$L=\sum_{i}(y_i-t_i)^2$
I want to differentiate $L$ by $y$. Unfortunately I didn't learn this material, so a wild guess would be:
$(1) \frac{dL}{dy}=\frac{d}{dy} (\vec{y}\cdot \vec{y}^T -2\cdot \vec{y} \cdot \vec{t}^T + \vec{t} \cdot \vec{t})$
From here I got to: $=2\vec{y}-2\vec{t}^T$
But I guess this not ok, because the dimensions are not equal. This means I needed to do:
$(2) \frac{dL}{dy}=\frac{d}{dy} \vec{y}\cdot \vec{y}^T -2\cdot \vec{t} \cdot \vec{y}^T + \vec{t} \cdot \vec{t}$
And then I'll get $=2\vec{y}-2\vec{t}$ which is the correct answer I think.
I switched places because it suited me better, but I don't think that math works that way. I'm sure there is an algorithm for these operations. How I was supposed to know that I should of opened it like in $(2)$ and not like $(1)$ ?

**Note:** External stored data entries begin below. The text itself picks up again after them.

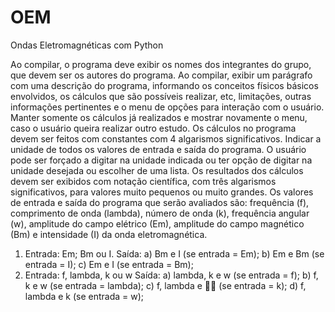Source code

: # OEM
Ondas Eletromagnéticas com Python

Ao compilar, o programa deve exibir os nomes dos integrantes do grupo, que devem ser os autores do programa.
Ao compilar, exibir um parágrafo com uma descrição do programa, informando os conceitos físicos básicos
envolvidos, os cálculos que são possíveis realizar, etc, limitações, outras informações pertinentes e o menu de
opções para interação com o usuário. Manter somente os cálculos já realizados e mostrar novamente o menu, caso
o usuário queira realizar outro estudo.
Os cálculos no programa devem ser feitos com constantes com 4 algarismos significativos. Indicar a unidade de
todos os valores de entrada e saída do programa. O usuário pode ser forçado a digitar na unidade indicada ou ter
opção de digitar na unidade desejada ou escolher de uma lista.
Os resultados dos cálculos devem ser exibidos com notação científica, com três algarismos significativos, para
valores muito pequenos ou muito grandes.
Os valores de entrada e saída do programa que serão avaliados são: frequência (f), comprimento de onda (lambda),
número de onda (k), frequência angular (w), amplitude do campo elétrico (Em), amplitude do campo magnético (Bm)
e intensidade (I) da onda eletromagnética.
1) Entrada: Em; Bm ou I.
Saída: a) Bm e I (se entrada = Em); b) Em e Bm (se entrada = I); c) Em e I (se entrada = Bm);
2) Entrada: f, lambda, k ou w
Saída: a) lambda, k e w (se entrada = f); b) f, k e w (se entrada = lambda); c) f, lambda e  (se entrada = k); d) f, lambda e k (se
entrada = w);
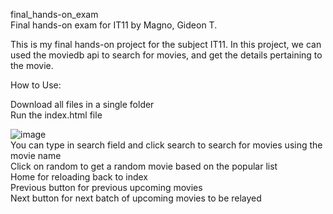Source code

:final_hands-on_exam  
Final hands-on exam for IT11 by Magno, Gideon T.  
  
This is my final hands-on project for the subject IT11. In this project, we can used the moviedb api to search for movies, and get the details pertaining to the movie.  
  
How to Use:  
  
Download all files in a single folder  
Run the index.html file  
  
![image](https://github.com/kiel019/IT11-Final-Drill/assets/132660338/1f7f0460-c06b-45ad-a82a-9007fa1c3ec8)  
You can type in search field and click search to search for movies using the movie name  
Click on random to get a random movie based on the popular list  
Home for reloading back to index  
Previous button for previous upcoming movies  
Next button for next batch of upcoming movies to be relayed  
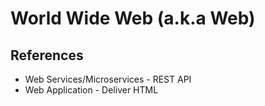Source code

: # World Wide Web (a.k.a Web)

<!--
https://archive.org/
-->

## References

- Web Services/Microservices - REST API
- Web Application - Deliver HTML
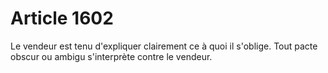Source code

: # Article 1602

Le vendeur est tenu d'expliquer clairement ce à quoi il s'oblige.   Tout pacte obscur ou ambigu s'interprète contre le vendeur.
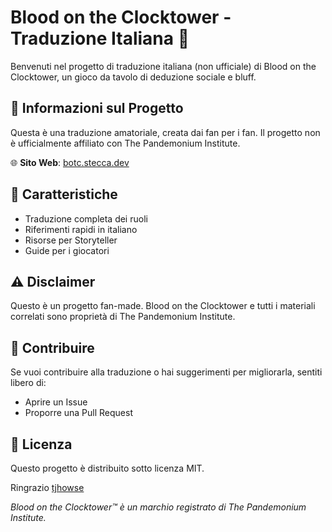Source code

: # Blood on the Clocktower - Traduzione Italiana 🌙

Benvenuti nel progetto di traduzione italiana (non ufficiale) di Blood on the Clocktower, un gioco da tavolo di deduzione sociale e bluff.

## 📖 Informazioni sul Progetto

Questa è una traduzione amatoriale, creata dai fan per i fan. Il progetto non è ufficialmente affiliato con The Pandemonium Institute.

🌐 **Sito Web**: [botc.stecca.dev](https://botc.stecca.dev)

## 🚀 Caratteristiche

- Traduzione completa dei ruoli
- Riferimenti rapidi in italiano
- Risorse per Storyteller
- Guide per i giocatori

## ⚠️ Disclaimer

Questo è un progetto fan-made. Blood on the Clocktower e tutti i materiali correlati sono proprietà di The Pandemonium Institute.

## 📝 Contribuire

Se vuoi contribuire alla traduzione o hai suggerimenti per migliorarla, sentiti libero di:
- Aprire un Issue
- Proporre una Pull Request

## 📜 Licenza

Questo progetto è distribuito sotto licenza MIT.

Ringrazio [tjhowse](https://github.com/tjhowse/botc)

*Blood on the Clocktower™ è un marchio registrato di The Pandemonium Institute.*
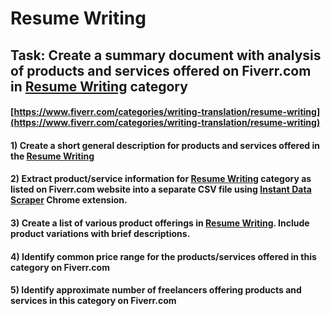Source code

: # Resume Writing
## Task: Create a summary document with analysis of products and services offered on Fiverr.com in [Resume Writing](https://www.fiverr.com/categories/writing-translation/resume-writing) category
#### [https://www.fiverr.com/categories/writing-translation/resume-writing](https://www.fiverr.com/categories/writing-translation/resume-writing)
#### 1) Create a short general description for products and services offered in the [Resume Writing](https://www.fiverr.com/categories/writing-translation/resume-writing)
#### 2) Extract product/service information for [Resume Writing](https://www.fiverr.com/categories/writing-translation/resume-writing) category as listed on Fiverr.com website into a separate CSV file using [Instant Data Scraper](https://chrome.google.com/webstore/detail/instant-data-scraper/ofaokhiedipichpaobibbnahnkdoiiah) Chrome extension.
#### 3) Create a list of various product offerings in [Resume Writing](https://www.fiverr.com/categories/writing-translation/resume-writing). Include product variations with brief descriptions.
#### 4) Identify common price range for the products/services offered in this category on Fiverr.com
#### 5) Identify approximate number of freelancers offering products and services in this category on Fiverr.com
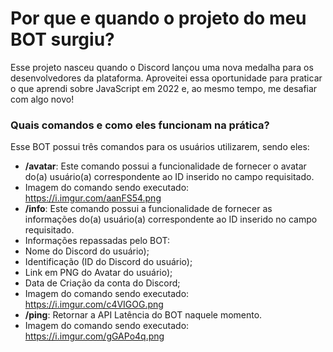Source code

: # Por que e quando o projeto do meu BOT surgiu?
Esse projeto nasceu quando o Discord lançou uma nova medalha para os desenvolvedores da plataforma. 
Aproveitei essa oportunidade para praticar o que aprendi sobre JavaScript em 2022 e, ao mesmo tempo, me desafiar com algo novo!
### Quais comandos e como eles funcionam na prática?
Esse BOT possui três comandos para os usuários utilizarem, sendo eles:
 - **/avatar**: Este comando possui a funcionalidade de fornecer o avatar do(a) usuário(a) correspondente ao ID inserido no campo requisitado. 
  - Imagem do comando sendo executado: https://i.imgur.com/aanFS54.png
 - **/info**: Este comando possui a funcionalidade de fornecer as informações do(a) usuário(a) correspondente ao ID inserido no campo requisitado. 
  - Informações repassadas pelo BOT:
  - Nome do Discord do usuário);
  - Identificação (ID do Discord do usuário);
  - Link em PNG do Avatar do usuário);
  - Data de Criação da conta do Discord;
  - Imagem do comando sendo executado: https://i.imgur.com/c4VIGOG.png
 - **/ping**: Retornar a API Latência do BOT naquele momento. 
  - Imagem do comando sendo executado: https://i.imgur.com/gGAPo4q.png
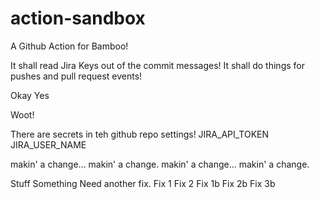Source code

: # action-sandbox

A Github Action for Bamboo!

It shall read Jira Keys out of the commit messages!
It shall do things for pushes and pull request events!

Okay
Yes

Woot!

There are secrets in teh github repo settings!
JIRA_API_TOKEN
JIRA_USER_NAME

makin' a change... makin' a change.
makin' a change... makin' a change.

Stuff
Something
Need another fix.
Fix 1
Fix 2
Fix 1b
Fix 2b
Fix 3b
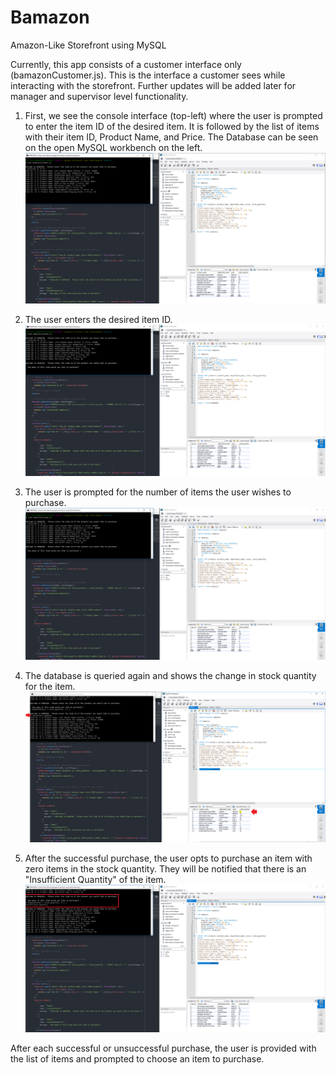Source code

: # Bamazon
Amazon-Like Storefront using MySQL

Currently, this app consists of a customer interface only (bamazonCustomer.js).  This is the interface a customer sees while interacting with the storefront.  Further updates will be added later for manager and supervisor level functionality.

1.  First, we see the console interface (top-left) where the user is prompted to enter the item ID of the desired item.  It is followed by the list of items with their item ID, Product Name, and Price.  The Database can be seen on the open MySQL workbench on the left.
![Opening Page](ProgressionScreenshots/1.PNG)

2.  The user enters the desired item ID.
![Enter item ID](ProgressionScreenshots/2.PNG)

3. The user is prompted for the number of items the user wishes to purchase.
![Enter amount to purchase](ProgressionScreenshots/3.PNG)

4. The database is queried again and shows the change in stock quantity for the item.
![Changed amount in DB](ProgressionScreenshots/4.PNG)

5. After the successful purchase, the user opts to purchase an item with zero items in the stock quantity.  They will be notified that there is an "Insufficient Quantity" of the item.
![Demonstration of insufficient quantity](ProgressionScreenshots/5.PNG)


After each successful or unsuccessful purchase, the user is provided with the list of items and prompted to choose an item to purchase.
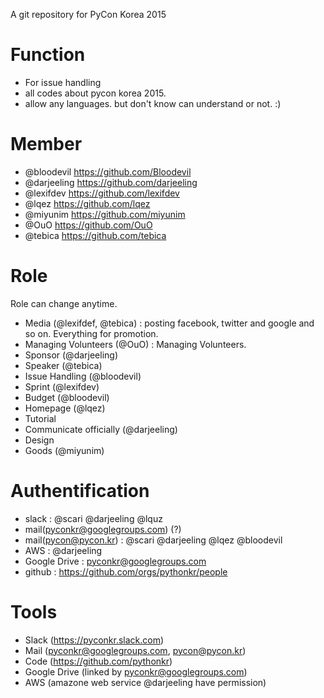 A git repository for PyCon Korea 2015

Function
=========
 - For issue handling
 - all codes about pycon korea 2015.
 - allow any languages. but don't know can understand or not. :)

Member
========
- @bloodevil https://github.com/Bloodevil
- @darjeeling https://github.com/darjeeling
- @lexifdev https://github.com/lexifdev
- @lqez https://github.com/lqez
- @miyunim https://github.com/miyunim
- @OuO https://github.com/OuO
- @tebica https://github.com/tebica

Role
========
Role can change anytime. 
- Media (@lexifdef, @tebica) : posting facebook, twitter and google and so on. Everything for promotion.
- Managing Volunteers (@OuO) : Managing Volunteers.
- Sponsor (@darjeeling)
- Speaker (@tebica)
- Issue Handling (@bloodevil)
- Sprint (@lexifdev)
- Budget (@bloodevil)
- Homepage (@lqez)
- Tutorial
- Communicate officially (@darjeeling)
- Design
- Goods (@miyunim)
 
Authentification
==============
- slack : @scari @darjeeling @lquz
- mail(pyconkr@googlegroups.com) (?)
- mail(pycon@pycon.kr) : @scari @darjeeling @lqez @bloodevil
- AWS : @darjeeling
- Google Drive : pyconkr@googlegroups.com
- github : https://github.com/orgs/pythonkr/people

Tools
=========
- Slack (https://pyconkr.slack.com)
- Mail (pyconkr@googlegroups.com, pycon@pycon.kr)
- Code (https://github.com/pythonkr)
- Google Drive (linked by pyconkr@googlegroups.com)
- AWS (amazone web service @darjeeling have permission)
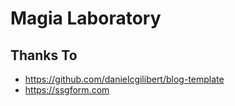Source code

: # Magia Laboratory

## Thanks To

- <https://github.com/danielcgilibert/blog-template>
- <https://ssgform.com>
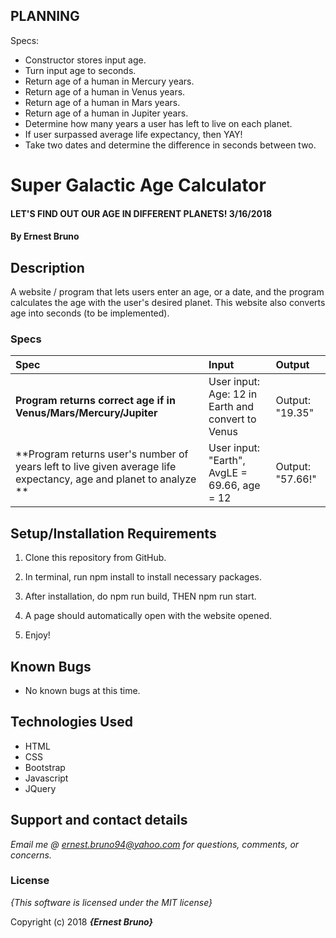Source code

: ## PLANNING

Specs:
* Constructor stores input age.
* Turn input age to seconds.
* Return age of a human in Mercury years.
* Return age of a human in Venus years.
* Return age of a human in Mars years.
* Return age of a human in Jupiter years.
* Determine how many years a user has left to live on each planet.
* If user surpassed average life expectancy, then YAY!
* Take two dates and determine the difference in seconds between two.

# Super Galactic Age Calculator

#### LET'S FIND OUT OUR AGE IN DIFFERENT PLANETS! 3/16/2018

#### By **Ernest Bruno**

## Description

A website / program that lets users enter an age, or a date, and the program calculates the age with the user's desired planet. This website also converts age into seconds (to be implemented).


### Specs
| Spec | Input | Output |
| :-------------     | :------------- | :------------- |
| **Program returns correct age if in Venus/Mars/Mercury/Jupiter**| User input: Age: 12 in Earth and convert to Venus | Output: "19.35" |
| **Program returns user's number of years left to live given average life expectancy, age and planet to analyze ** | User input: "Earth", AvgLE = 69.66, age = 12 | Output: "57.66!" |

## Setup/Installation Requirements

1. Clone this repository from GitHub.

2. In terminal, run npm install to install necessary packages.

3. After installation, do npm run build, THEN npm run start.

4. A page should automatically open with the website opened.

5. Enjoy!


## Known Bugs

* No known bugs at this time.

## Technologies Used
* HTML
* CSS
* Bootstrap
* Javascript
* JQuery

## Support and contact details

_Email me @ ernest.bruno94@yahoo.com for questions, comments, or concerns._

### License

*{This software is licensed under the MIT license}*

Copyright (c) 2018 **_{Ernest Bruno}_**
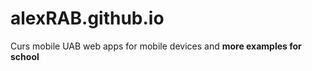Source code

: # alexRAB.github.io
Curs mobile UAB
web apps for mobile devices and <b> more examples for school</b>

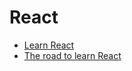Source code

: # React


* [Learn React](./learning-react.pdf)
* [The road to learn React](./the-road-to-learn-react.pdf)
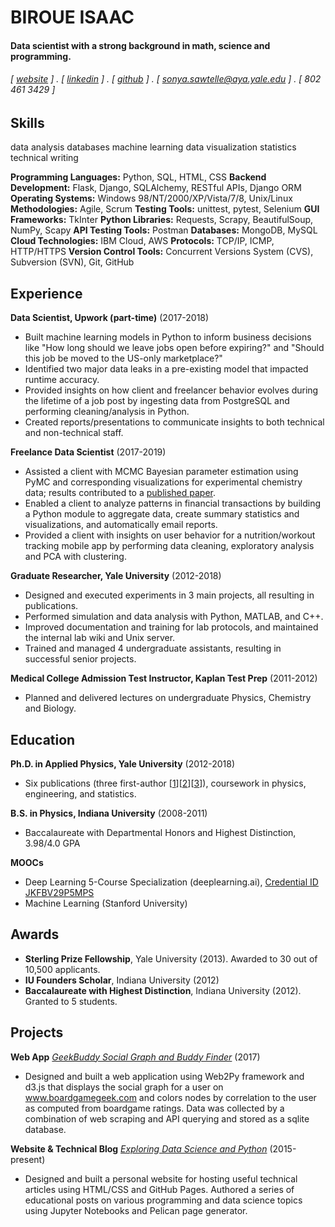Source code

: BIROUE ISAAC
======

#### Data scientist with a strong background in math, science and programming.
###### [ [website](http://sdsawtelle.github.io) ] . [ [linkedin](www.linkedin.com/in/sonya-sawtelle-data-scientist) ] . [ [github](https://github.com/sdsawtelle) ] . [ [sonya.sawtelle@aya.yale.edu](mailto:sonya.sawtelle@aya.yale.edu) ] . [ 802 461 3429 ]


Skills
------
<text class="bubble">data analysis</text> <text class="bubble">databases</text> <text class="bubble">machine learning</text> <text class="bubble">data visualization</text> <text class="bubble">statistics</text> <text class="bubble">technical writing</text>

**Programming Languages:** Python, SQL, HTML, CSS
**Backend Development:** Flask, Django, SQLAlchemy, RESTful APIs, Django ORM
**Operating Systems:** Windows 98/NT/2000/XP/Vista/7/8, Unix/Linux
**Methodologies:** Agile, Scrum
**Testing Tools:** unittest, pytest, Selenium
**GUI Frameworks:** TkInter
**Python Libraries:** Requests, Scrapy, BeautifulSoup, NumPy, Scapy
**API Testing Tools:** Postman
**Databases:** MongoDB, MySQL
**Cloud Technologies:** IBM Cloud, AWS
**Protocols:** TCP/IP, ICMP, HTTP/HTTPS
**Version Control Tools:** Concurrent Versions System (CVS), Subversion (SVN), Git, GitHub


Experience
---------
**Data Scientist, Upwork (part-time)** (2017-2018)

- Built machine learning models in Python to inform business decisions like "How long should we leave jobs open before expiring?" and "Should this job be moved to the US-only marketplace?"
- Identified two major data leaks in a pre-existing model that impacted runtime accuracy.
- Provided insights on how client and freelancer behavior evolves during the lifetime of a job post by ingesting data from PostgreSQL and performing cleaning/analysis in Python.
- Created reports/presentations to communicate insights to both technical and non-technical staff.

**Freelance Data Scientist** (2017-2019)

- Assisted a client with MCMC Bayesian parameter estimation using PyMC and corresponding visualizations for experimental chemistry data; results contributed to a [published paper](https://pubs.acs.org/doi/abs/10.1021/acscatal.9b01234).
- Enabled a client to analyze patterns in financial transactions by building a Python module to aggregate data, create summary statistics and visualizations, and automatically email reports.
- Provided a client with insights on user behavior for a nutrition/workout tracking mobile app by performing data cleaning, exploratory analysis and PCA with clustering.


**Graduate Researcher, Yale University** (2012-2018)

- Designed and executed experiments in 3 main projects, all resulting in publications.
- Performed simulation and data analysis with Python, MATLAB, and C++.
- Improved documentation and training for lab protocols, and maintained the internal lab wiki and Unix server.
- Trained and managed 4 undergraduate assistants, resulting in successful senior projects.


**Medical College Admission Test Instructor, Kaplan Test Prep** (2011-2012)

- Planned and delivered lectures on undergraduate Physics, Chemistry and Biology.

Education
---------
**Ph.D. in Applied Physics, Yale University** (2012-2018)

- Six publications (three first-author [[1](https://journals.aps.org/prb/abstract/10.1103/PhysRevB.99.054304)][[2](https://aip.scitation.org/doi/abs/10.1063/1.5051638)][[3](https://iopscience.iop.org/article/10.1088/1361-6528/aae673/meta)]), coursework in physics, engineering, and statistics.

**B.S. in Physics, Indiana University** (2008-2011)

- Baccalaureate with Departmental Honors and Highest Distinction, 3.98/4.0 GPA

**MOOCs**

- Deep Learning 5-Course Specialization (deeplearning.ai), [Credential ID JKFBV29P5MPS](https://www.coursera.org/account/accomplishments/specialization/JKFBV29P5MPS)
- Machine Learning (Stanford University)



Awards
------
- **Sterling Prize Fellowship**, Yale University (2013). Awarded to 30 out of 10,500 applicants.
- **IU Founders Scholar**, Indiana University (2012)
- **Baccalaureate with Highest Distinction**, Indiana University (2012). Granted to 5 students.

<!---
Granted to 5 students out of 498 in the class.
-->

Projects
--------
**Web App** [*GeekBuddy Social Graph and Buddy Finder*](http://sdsawtelle.pythonanywhere.com) (2017)

- Designed and built a web application using Web2Py framework and d3.js that displays the social graph for a user on www.boardgamegeek.com and colors nodes by correlation to the user as computed from boardgame ratings. Data was collected by a combination of web scraping and API querying and stored as a sqlite database.

**Website & Technical Blog** [*Exploring Data Science and Python*](http://sdsawtelle.github.io/blog/output/index.html) (2015-present)

- Designed and built a personal website for hosting useful technical articles using HTML/CSS and GitHub Pages. Authored a series of educational posts on various programming and data science topics using Jupyter Notebooks and Pelican page generator.
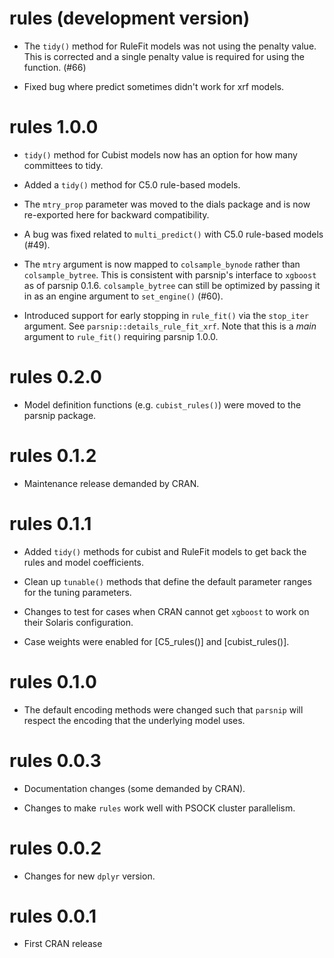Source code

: # rules (development version)

* The `tidy()` method for RuleFit models was not using the penalty value. This is corrected and a single penalty value is required for using the function. (#66)

* Fixed bug where predict sometimes didn't work for xrf models.

# rules 1.0.0

* `tidy()` method for Cubist models now has an option for how many committees to tidy. 

* Added a `tidy()` method for C5.0 rule-based models. 

* The `mtry_prop` parameter was moved to the dials package and is now re-exported here for backward compatibility.

* A bug was fixed related to `multi_predict()` with C5.0 rule-based models (#49).

* The `mtry` argument is now mapped to `colsample_bynode` rather than `colsample_bytree`. This is consistent with parsnip's interface to `xgboost` as of parsnip 0.1.6. `colsample_bytree` can still be optimized by passing it in as an engine argument to `set_engine()` (#60).

* Introduced support for early stopping in `rule_fit()` via the `stop_iter` argument. See `parsnip::details_rule_fit_xrf`. Note that this is a _main_ argument to `rule_fit()` requiring parsnip 1.0.0.

# rules 0.2.0

* Model definition functions (e.g. `cubist_rules()`) were moved to the parsnip package.

# rules 0.1.2

* Maintenance release demanded by CRAN.

# rules 0.1.1

* Added `tidy()` methods for cubist and RuleFit models to get back the rules and model coefficients. 

* Clean up `tunable()` methods that define the default parameter ranges for the tuning parameters. 

* Changes to test for cases when CRAN cannot get `xgboost` to work on their Solaris configuration. 

* Case weights were enabled for [C5_rules()] and [cubist_rules()].

# rules 0.1.0

* The default encoding methods were changed such that `parsnip` will respect the encoding that the underlying model uses. 

# rules 0.0.3

* Documentation changes (some demanded by CRAN).

* Changes to make `rules` work well with PSOCK cluster parallelism. 

# rules 0.0.2

* Changes for new `dplyr` version. 

# rules 0.0.1

* First CRAN release
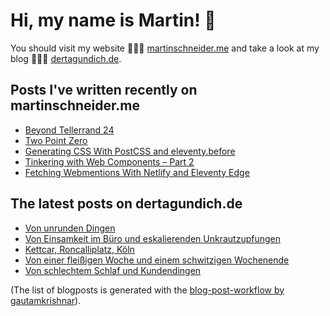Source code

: # Hi, my name is Martin! 👋 
You should visit my website 👨🏼‍💻  [martinschneider.me](https://martinschneider.me) and take a look at my blog 🤷🏼‍♂️ [dertagundich.de](https://www.dertagundich.de).

## Posts I've written recently on martinschneider.me
<!-- MSME-POST-LIST:START -->
- [Beyond Tellerrand 24](https://martinschneider.me/articles/beyond-tellerrand-24/)
- [Two Point Zero](https://martinschneider.me/articles/two-point-zero/)
- [Generating CSS With PostCSS and eleventy.before](https://martinschneider.me/articles/generating-css-with-postcss-and-eleventy-before/)
- [Tinkering with Web Components – Part 2](https://martinschneider.me/articles/tinkering-with-web-components-part-2/)
- [Fetching Webmentions With Netlify and Eleventy Edge](https://martinschneider.me/articles/fetching-webmentions-with-netlify-and-eleventy-edge/)
<!-- MSME-POST-LIST:END -->

## The latest posts on dertagundich.de
<!-- DTUI-POST-LIST:START -->
- [Von unrunden Dingen](https://www.dertagundich.de/2024/08/von-unrunden-dingen)
- [Von Einsamkeit im Büro und eskalierenden Unkrautzupfungen](https://www.dertagundich.de/2024/07/von-einsamkeit-im-buro-und-eskalierenden-unkrautzupfungen)
- [Kettcar, Roncalliplatz, Köln](https://www.dertagundich.de/2024/07/kettcar-roncalliplatz-koln)
- [Von einer fleißigen Woche und einem schwitzigen Wochenende](https://www.dertagundich.de/2024/07/von-einer-fleissigen-woche-und-einem-schwitzigen-wochenende)
- [Von schlechtem Schlaf und Kundendingen](https://www.dertagundich.de/2024/07/von-schlechtem-schlaf-und-kundendingen)
<!-- DTUI-POST-LIST:END -->

(The list of blogposts is generated with the [blog-post-workflow by gautamkrishnar](https://github.com/gautamkrishnar/blog-post-workflow)).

\begin{align}\frac{\partial L}{\partial y_j}&=\frac{\partial }{\partial y_j} \sum_i (y_i-t_i)^2\\&= \frac{\partial }{\partial y_j} \left[(y_j-t_j)^2 + \sum_{i \ne j} (y_i-t_i)^2\right]\\&= \frac{\partial }{\partial y_j} \left[(y_j-t_j)^2\right] + \left[\frac{\partial}{\partial y_j} \sum_{i \ne j} (y_i-t_i)^2\right] \\&=2(y_j-t_j) \frac{\partial (y_j-t_j)}{\partial y_j }+0\\&=2(y_j-t_j) \end{align}
Hence $$\nabla_y L=2(y-t)$$
Note that $y^Tt=t^Ty$, here all my vectors are column vectors.